> [What the task requires] Your task is to show every line in the listing below that includes "simulation".

> [Task material]
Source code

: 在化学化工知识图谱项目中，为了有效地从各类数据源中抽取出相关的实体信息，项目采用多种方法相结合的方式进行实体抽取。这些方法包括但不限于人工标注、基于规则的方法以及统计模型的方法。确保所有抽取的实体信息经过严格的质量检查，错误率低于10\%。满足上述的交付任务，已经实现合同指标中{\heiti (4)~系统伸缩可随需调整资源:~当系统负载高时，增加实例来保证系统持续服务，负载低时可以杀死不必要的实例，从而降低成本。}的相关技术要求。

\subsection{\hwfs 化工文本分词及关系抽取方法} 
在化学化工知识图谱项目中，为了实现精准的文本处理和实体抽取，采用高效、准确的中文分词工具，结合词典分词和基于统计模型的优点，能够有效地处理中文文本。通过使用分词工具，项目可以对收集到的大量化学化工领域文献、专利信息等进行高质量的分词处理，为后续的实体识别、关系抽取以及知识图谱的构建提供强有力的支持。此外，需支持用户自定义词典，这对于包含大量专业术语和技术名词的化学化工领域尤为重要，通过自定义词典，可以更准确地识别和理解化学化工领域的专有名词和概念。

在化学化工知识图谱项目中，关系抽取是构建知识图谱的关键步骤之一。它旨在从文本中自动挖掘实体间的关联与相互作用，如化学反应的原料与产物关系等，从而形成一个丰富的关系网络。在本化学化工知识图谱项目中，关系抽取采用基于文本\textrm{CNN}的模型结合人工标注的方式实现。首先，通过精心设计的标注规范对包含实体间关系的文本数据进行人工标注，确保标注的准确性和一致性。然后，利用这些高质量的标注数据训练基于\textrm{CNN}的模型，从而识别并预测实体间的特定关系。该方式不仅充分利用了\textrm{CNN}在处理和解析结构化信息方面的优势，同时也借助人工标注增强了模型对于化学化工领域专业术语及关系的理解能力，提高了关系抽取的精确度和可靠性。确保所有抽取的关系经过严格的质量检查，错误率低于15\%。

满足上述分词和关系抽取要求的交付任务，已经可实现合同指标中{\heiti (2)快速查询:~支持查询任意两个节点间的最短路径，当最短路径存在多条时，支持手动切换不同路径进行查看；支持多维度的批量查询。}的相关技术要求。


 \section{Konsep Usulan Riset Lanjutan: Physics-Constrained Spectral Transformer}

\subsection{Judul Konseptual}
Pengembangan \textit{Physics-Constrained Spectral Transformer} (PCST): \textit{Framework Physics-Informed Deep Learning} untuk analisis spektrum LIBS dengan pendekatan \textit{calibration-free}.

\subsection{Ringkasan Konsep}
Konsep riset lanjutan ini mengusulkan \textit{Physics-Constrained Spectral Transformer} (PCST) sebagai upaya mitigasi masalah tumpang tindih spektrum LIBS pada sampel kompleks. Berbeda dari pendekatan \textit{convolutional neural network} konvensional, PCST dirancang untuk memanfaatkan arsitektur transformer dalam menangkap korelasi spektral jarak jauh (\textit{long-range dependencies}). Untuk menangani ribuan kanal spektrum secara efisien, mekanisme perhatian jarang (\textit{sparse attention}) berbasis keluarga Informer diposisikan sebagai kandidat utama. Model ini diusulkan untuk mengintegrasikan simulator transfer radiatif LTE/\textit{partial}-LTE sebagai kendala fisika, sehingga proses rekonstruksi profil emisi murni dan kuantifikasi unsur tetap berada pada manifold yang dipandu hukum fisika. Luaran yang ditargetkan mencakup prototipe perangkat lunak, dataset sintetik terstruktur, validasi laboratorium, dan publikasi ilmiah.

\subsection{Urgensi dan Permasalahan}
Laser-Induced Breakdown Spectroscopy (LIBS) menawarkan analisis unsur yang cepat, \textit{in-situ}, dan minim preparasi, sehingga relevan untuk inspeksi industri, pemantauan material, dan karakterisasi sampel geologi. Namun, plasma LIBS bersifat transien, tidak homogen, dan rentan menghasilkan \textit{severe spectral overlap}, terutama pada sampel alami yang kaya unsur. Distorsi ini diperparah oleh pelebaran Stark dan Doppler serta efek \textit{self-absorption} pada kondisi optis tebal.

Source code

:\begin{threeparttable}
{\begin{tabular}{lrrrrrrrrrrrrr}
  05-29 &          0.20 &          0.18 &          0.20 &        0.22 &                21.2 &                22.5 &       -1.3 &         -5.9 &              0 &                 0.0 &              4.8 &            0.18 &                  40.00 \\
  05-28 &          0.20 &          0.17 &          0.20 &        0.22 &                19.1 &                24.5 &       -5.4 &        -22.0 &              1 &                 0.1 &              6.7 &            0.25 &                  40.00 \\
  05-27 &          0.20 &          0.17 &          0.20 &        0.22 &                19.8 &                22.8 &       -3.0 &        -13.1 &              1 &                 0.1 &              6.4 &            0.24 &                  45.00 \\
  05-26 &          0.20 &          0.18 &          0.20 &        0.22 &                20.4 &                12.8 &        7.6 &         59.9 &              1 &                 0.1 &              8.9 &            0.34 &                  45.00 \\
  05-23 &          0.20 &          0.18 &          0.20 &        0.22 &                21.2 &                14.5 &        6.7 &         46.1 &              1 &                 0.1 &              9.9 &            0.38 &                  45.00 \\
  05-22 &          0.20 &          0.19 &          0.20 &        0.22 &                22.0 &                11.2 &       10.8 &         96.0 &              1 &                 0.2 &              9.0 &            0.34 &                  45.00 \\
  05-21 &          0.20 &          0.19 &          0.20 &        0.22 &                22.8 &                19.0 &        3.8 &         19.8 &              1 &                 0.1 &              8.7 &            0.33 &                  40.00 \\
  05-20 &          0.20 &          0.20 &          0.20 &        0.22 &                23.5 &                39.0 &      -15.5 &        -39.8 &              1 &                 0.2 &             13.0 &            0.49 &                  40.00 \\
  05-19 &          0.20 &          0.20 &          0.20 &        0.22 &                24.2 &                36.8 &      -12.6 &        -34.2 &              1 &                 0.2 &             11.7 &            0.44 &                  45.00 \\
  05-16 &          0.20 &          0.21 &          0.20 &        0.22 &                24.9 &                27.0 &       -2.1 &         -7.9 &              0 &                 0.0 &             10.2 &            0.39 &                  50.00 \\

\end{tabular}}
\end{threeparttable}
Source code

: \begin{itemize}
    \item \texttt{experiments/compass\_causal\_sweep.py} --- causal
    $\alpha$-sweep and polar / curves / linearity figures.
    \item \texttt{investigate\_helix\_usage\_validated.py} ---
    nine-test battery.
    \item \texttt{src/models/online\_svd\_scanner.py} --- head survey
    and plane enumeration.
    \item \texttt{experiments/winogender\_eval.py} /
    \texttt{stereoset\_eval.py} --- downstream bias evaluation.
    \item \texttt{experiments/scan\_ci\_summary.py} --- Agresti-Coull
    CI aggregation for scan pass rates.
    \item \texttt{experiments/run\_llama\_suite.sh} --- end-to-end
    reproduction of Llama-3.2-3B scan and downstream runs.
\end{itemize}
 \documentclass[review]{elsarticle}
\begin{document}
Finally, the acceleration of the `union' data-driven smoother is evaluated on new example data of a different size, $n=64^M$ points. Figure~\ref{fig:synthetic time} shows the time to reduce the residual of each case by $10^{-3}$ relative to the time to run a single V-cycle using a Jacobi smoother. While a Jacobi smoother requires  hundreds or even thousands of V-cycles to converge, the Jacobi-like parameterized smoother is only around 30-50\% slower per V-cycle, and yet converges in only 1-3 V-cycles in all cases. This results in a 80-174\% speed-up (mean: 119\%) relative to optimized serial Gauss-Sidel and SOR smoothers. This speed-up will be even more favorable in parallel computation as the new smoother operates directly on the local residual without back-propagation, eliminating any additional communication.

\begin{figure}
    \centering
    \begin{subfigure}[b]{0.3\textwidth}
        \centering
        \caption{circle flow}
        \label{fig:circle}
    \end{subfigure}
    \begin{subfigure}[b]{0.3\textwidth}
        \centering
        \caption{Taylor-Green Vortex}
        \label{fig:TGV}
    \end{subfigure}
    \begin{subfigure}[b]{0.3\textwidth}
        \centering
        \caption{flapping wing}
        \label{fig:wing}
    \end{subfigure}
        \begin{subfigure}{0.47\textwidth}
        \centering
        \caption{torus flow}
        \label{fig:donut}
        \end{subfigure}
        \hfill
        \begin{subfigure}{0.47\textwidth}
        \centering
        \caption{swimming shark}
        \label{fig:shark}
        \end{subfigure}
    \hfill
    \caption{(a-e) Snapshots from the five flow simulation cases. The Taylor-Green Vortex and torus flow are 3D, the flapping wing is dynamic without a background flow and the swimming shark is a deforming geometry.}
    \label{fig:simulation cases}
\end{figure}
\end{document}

> [Reply]
    \caption{(a-e) Snapshots from the five flow simulation cases. The Taylor-Green Vortex and torus flow are 3D, the flapping wing is dynamic without a background flow and the swimming shark is a deforming geometry.}
    \label{fig:simulation cases}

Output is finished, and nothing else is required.